MATERIAL FOR THIS TASK:
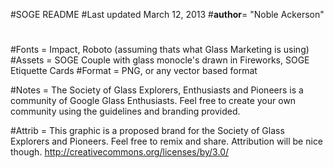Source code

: #SOGE README
#Last updated March 12, 2013
#__author__= "Noble Ackerson"
#
#
#Fonts = Impact, Roboto (assuming thats what Glass Marketing is using)
#Assets = SOGE Couple with glass monocle's drawn in Fireworks, SOGE Etiquette Cards
#Format = PNG, or any vector based format

#Notes = The Society of Glass Explorers, Enthusiasts and Pioneers is a community of Google Glass Enthusiasts. Feel free to create your own community using the guidelines and branding provided.

#Attrib = This graphic is a proposed brand for the Society of Glass Explorers and Pioneers. Feel free to remix and share. Attribution will be nice though. http://creativecommons.org/licenses/by/3.0/
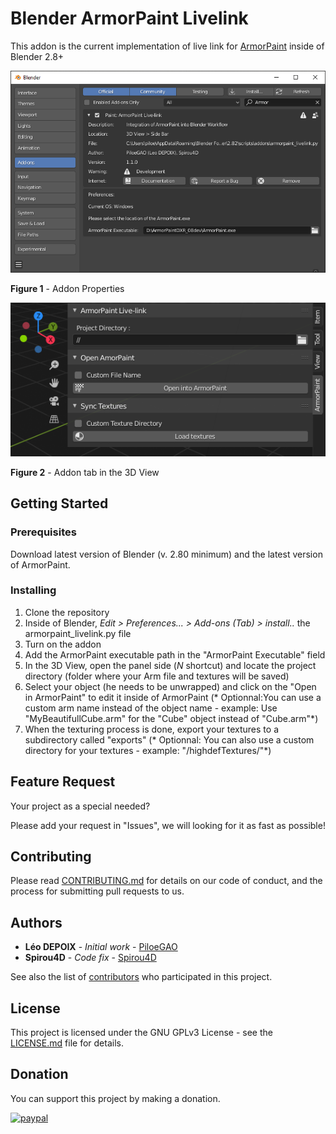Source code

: # Blender ArmorPaint Livelink

This addon is the current implementation of live link for [ArmorPaint](armorpaint.org) inside of Blender 2.8+

![](addon_properties.png)  

**Figure 1** - Addon Properties  

![](UI.png)  

**Figure 2** - Addon tab in the 3D View  

## Getting Started

### Prerequisites

Download latest version of Blender (v. 2.80 minimum) and the latest version of ArmorPaint.

### Installing

1. Clone the repository  
2. Inside of Blender, *Edit > Preferences... > Add-ons (Tab) > install..* the armorpaint_livelink.py file  
3. Turn on the addon  
4. Add the ArmorPaint executable path in the "ArmorPaint Executable" field  
5. In the 3D View, open the panel side (*N* shortcut) and locate the project directory  (folder where your Arm file and textures will be saved)  
6. Select your object  (he needs to be unwrapped) and click on the "Open in ArmorPaint" to edit it inside of ArmorPaint  (* Optionnal:You can use a custom arm name instead of the object name - example: Use "MyBeautifullCube.arm" for the "Cube" object instead of "Cube.arm"*)  
7. When the texturing process is done, export your textures to a subdirectory called "exports" (* Optionnal: You can also use a custom directory for your textures - example: "/highdefTextures/"*)

## Feature Request

Your project as a special needed?

Please add your request in "Issues", we will looking for it as fast as possible!

## Contributing

Please read [CONTRIBUTING.md](https://gist.github.com/PurpleBooth/b24679402957c63ec426) for details on our code of conduct, and the process for submitting pull requests to us.

## Authors

* **Léo DEPOIX** - *Initial work* - [PiloeGAO](https://github.com/PiloeGAO)
* **Spirou4D** - *Code fix* - [Spirou4D](https://github.com/Spirou4D)

See also the list of [contributors](https://github.com/your/project/contributors) who participated in this project.

## License

This project is licensed under the GNU GPLv3 License - see the [LICENSE.md](LICENSE.md) file for details.

## Donation

You can support this project by making a donation.

[![paypal](https://www.paypalobjects.com/en_US/i/btn/btn_donate_SM.gif)](https://www.paypal.com/cgi-bin/webscr?cmd=_s-xclick&hosted_button_id=VXD77HL4GZNP6)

WORK TO BE COMPLETED:
Only lines with the word "Society" go in the answer. Take them all from the entries above.

REPLY TO THE EXERCISE:
#Notes = The Society of Glass Explorers, Enthusiasts and Pioneers is a community of Google Glass Enthusiasts. Feel free to create your own community using the guidelines and branding provided.
#Attrib = This graphic is a proposed brand for the Society of Glass Explorers and Pioneers. Feel free to remix and share. Attribution will be nice though. http://creativecommons.org/licenses/by/3.0/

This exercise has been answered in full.